What is expected: Lines holding the string "lonimplies" are the ones to copy from this listing.

Provided entries:
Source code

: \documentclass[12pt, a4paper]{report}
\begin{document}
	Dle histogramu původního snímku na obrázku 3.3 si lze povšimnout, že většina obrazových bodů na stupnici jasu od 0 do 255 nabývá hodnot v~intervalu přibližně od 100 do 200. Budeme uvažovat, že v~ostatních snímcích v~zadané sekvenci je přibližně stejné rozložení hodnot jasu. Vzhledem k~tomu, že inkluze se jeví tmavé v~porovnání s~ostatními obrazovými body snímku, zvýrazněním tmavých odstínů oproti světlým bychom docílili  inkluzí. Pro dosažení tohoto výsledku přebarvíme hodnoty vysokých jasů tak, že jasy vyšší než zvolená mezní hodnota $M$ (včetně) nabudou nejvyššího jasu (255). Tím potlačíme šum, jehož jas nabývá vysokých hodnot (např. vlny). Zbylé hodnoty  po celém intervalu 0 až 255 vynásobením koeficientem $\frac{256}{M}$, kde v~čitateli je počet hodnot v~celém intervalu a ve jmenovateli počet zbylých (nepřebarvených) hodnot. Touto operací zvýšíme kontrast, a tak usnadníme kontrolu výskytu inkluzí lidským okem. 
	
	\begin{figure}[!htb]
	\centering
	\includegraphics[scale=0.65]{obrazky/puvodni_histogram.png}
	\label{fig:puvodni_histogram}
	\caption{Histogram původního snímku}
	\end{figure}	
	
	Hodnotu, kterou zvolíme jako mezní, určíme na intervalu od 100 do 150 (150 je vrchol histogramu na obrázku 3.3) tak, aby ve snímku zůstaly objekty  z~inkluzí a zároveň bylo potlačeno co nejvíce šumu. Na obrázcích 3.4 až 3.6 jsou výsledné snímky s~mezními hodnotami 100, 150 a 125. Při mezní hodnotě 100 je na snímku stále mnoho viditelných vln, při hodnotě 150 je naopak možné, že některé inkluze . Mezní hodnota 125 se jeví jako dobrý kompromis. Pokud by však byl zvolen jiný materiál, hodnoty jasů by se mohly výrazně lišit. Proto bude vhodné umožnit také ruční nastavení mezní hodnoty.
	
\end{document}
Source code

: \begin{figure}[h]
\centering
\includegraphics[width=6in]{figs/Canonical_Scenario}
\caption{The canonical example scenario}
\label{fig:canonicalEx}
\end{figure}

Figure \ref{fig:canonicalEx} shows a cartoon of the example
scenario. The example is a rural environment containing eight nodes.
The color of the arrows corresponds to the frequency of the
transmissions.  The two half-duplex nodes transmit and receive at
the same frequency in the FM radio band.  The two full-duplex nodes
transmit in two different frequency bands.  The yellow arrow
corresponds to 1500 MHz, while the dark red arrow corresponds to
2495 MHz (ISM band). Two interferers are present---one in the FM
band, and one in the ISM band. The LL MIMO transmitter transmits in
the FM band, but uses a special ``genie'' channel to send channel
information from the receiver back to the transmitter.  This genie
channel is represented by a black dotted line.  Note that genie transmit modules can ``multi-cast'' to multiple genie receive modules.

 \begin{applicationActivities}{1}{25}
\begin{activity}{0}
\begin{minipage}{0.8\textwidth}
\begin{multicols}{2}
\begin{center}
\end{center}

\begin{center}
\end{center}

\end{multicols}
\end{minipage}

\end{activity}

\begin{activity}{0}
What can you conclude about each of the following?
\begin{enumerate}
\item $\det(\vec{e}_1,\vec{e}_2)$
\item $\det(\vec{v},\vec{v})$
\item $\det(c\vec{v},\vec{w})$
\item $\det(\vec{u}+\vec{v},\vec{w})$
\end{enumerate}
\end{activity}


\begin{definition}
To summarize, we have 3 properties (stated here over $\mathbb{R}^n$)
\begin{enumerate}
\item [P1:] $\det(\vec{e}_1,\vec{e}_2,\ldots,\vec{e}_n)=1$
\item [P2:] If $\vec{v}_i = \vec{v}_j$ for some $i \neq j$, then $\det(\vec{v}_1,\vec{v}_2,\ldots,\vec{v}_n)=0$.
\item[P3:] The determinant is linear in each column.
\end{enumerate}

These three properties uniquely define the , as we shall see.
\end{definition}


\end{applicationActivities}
* * *
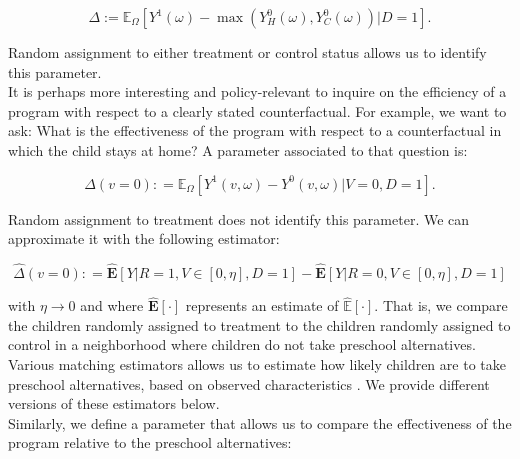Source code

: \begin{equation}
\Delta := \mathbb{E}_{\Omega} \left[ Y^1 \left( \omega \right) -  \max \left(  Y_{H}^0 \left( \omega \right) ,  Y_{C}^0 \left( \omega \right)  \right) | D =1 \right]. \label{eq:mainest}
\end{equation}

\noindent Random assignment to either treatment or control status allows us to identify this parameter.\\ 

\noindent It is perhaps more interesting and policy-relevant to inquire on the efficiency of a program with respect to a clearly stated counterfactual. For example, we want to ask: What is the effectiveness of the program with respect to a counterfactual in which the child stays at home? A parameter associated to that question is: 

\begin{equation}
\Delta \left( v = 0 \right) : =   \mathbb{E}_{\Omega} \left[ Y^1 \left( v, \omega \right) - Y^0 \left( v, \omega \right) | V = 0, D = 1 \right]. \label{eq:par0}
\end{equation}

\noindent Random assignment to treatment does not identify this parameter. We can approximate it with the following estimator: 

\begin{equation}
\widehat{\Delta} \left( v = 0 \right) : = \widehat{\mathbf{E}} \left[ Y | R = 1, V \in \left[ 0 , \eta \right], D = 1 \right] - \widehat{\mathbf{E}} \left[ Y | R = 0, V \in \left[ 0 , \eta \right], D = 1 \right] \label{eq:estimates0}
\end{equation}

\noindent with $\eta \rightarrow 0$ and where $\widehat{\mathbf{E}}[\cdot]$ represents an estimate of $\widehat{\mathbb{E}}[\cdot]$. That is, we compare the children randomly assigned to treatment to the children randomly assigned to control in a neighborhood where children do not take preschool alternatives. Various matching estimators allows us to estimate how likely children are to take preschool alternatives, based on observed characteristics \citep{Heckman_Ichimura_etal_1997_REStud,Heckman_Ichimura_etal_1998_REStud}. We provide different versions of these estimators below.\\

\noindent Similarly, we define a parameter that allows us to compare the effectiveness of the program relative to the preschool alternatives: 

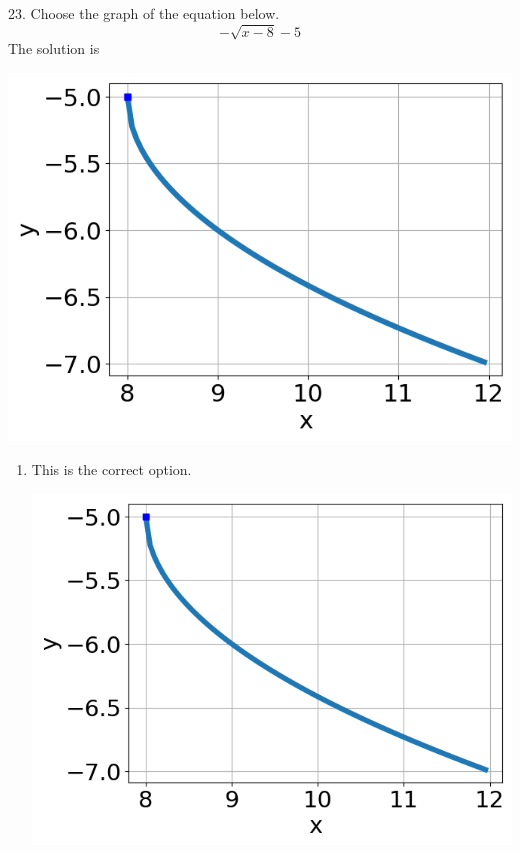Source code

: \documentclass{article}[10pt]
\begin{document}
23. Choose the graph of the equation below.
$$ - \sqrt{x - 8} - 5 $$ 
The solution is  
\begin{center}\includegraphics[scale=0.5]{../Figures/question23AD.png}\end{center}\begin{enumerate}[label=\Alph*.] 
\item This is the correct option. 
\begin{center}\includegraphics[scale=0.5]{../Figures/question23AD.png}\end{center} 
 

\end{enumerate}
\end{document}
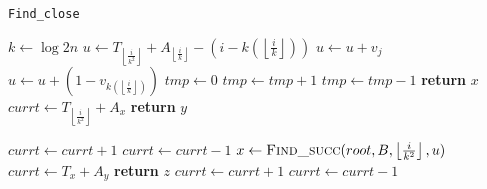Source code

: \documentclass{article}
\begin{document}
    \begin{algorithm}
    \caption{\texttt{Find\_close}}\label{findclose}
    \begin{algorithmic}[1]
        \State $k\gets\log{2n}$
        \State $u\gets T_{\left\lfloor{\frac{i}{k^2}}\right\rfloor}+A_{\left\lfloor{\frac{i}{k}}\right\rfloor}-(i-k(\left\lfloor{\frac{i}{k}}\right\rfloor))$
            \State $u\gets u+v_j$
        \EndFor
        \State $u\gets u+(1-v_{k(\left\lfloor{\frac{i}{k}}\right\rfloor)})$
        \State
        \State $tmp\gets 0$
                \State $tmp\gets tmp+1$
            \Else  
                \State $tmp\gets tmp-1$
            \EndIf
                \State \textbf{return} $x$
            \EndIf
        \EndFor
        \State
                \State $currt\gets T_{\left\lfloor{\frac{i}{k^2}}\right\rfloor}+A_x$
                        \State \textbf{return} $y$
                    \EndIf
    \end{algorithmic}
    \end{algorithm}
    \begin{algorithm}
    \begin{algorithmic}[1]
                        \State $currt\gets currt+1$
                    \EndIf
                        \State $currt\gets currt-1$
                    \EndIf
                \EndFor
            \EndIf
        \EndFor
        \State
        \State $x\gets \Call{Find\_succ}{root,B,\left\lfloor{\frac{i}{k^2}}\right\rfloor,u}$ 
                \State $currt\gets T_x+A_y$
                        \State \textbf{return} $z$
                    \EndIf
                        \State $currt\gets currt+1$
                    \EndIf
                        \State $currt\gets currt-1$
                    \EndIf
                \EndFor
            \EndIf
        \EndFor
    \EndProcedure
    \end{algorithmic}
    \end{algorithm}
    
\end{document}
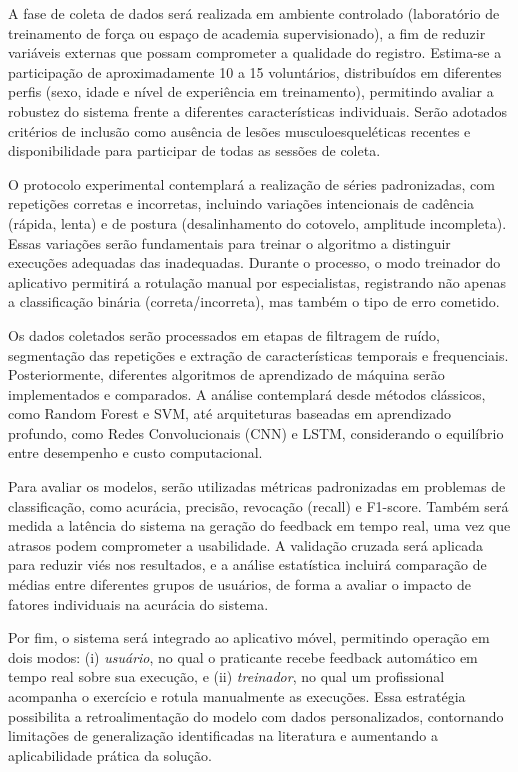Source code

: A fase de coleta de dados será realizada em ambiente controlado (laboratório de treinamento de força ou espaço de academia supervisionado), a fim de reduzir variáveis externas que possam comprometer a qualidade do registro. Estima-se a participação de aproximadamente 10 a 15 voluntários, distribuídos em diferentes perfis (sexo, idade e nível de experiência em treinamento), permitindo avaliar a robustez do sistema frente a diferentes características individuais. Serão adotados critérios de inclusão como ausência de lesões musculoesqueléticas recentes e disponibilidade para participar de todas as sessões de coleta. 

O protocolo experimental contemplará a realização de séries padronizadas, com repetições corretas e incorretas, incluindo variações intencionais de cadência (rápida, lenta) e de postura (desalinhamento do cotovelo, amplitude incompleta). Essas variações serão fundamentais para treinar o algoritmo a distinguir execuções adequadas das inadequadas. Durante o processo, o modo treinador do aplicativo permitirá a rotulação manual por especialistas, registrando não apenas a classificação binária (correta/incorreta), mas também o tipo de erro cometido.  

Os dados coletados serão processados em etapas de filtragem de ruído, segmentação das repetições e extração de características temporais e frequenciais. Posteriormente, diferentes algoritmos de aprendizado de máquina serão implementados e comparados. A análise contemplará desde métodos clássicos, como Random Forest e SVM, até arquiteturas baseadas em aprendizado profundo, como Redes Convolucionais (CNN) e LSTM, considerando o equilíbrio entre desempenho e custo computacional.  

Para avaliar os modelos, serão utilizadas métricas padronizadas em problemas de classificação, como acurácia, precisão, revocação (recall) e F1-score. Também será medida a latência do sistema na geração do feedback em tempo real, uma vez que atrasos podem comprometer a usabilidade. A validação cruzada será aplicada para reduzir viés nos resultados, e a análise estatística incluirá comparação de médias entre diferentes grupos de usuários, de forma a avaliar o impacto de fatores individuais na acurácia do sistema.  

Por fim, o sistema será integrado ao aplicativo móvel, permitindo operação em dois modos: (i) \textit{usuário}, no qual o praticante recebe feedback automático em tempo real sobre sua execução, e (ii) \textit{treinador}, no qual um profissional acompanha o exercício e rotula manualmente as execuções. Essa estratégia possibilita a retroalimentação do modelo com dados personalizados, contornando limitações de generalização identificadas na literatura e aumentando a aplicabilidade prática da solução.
...
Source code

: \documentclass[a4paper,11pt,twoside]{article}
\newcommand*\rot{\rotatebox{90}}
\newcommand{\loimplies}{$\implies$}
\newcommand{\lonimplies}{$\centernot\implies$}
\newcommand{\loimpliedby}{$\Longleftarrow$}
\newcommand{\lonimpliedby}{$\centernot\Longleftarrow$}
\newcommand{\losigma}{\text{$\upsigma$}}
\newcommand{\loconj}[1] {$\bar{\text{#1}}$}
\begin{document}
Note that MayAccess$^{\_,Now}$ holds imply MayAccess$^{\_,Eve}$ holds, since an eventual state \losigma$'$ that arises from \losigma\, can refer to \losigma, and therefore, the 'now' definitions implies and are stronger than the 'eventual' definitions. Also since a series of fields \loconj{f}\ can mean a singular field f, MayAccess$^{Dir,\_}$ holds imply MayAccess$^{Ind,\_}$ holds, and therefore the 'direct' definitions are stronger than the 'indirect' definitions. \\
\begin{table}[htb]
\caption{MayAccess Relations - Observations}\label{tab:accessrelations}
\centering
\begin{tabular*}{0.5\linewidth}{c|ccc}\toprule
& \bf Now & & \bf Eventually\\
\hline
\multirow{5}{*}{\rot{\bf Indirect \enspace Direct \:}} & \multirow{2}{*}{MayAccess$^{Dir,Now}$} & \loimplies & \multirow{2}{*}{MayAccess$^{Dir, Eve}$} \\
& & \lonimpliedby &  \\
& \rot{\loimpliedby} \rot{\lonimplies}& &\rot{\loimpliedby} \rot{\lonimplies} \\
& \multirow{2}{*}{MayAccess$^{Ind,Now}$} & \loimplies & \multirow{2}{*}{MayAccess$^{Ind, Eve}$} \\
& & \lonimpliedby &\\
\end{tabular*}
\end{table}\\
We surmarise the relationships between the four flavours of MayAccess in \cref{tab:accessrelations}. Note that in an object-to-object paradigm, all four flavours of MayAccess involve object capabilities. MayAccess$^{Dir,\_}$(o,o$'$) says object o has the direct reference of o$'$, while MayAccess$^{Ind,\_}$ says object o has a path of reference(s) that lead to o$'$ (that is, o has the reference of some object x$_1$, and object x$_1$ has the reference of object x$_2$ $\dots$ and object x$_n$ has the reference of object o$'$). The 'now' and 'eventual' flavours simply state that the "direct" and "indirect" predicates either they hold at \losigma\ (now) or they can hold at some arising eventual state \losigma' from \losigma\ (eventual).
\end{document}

Output below:
\newcommand{\lonimplies}{$\centernot\implies$}
& \rot{\loimpliedby} \rot{\lonimplies}& &\rot{\loimpliedby} \rot{\lonimplies} \\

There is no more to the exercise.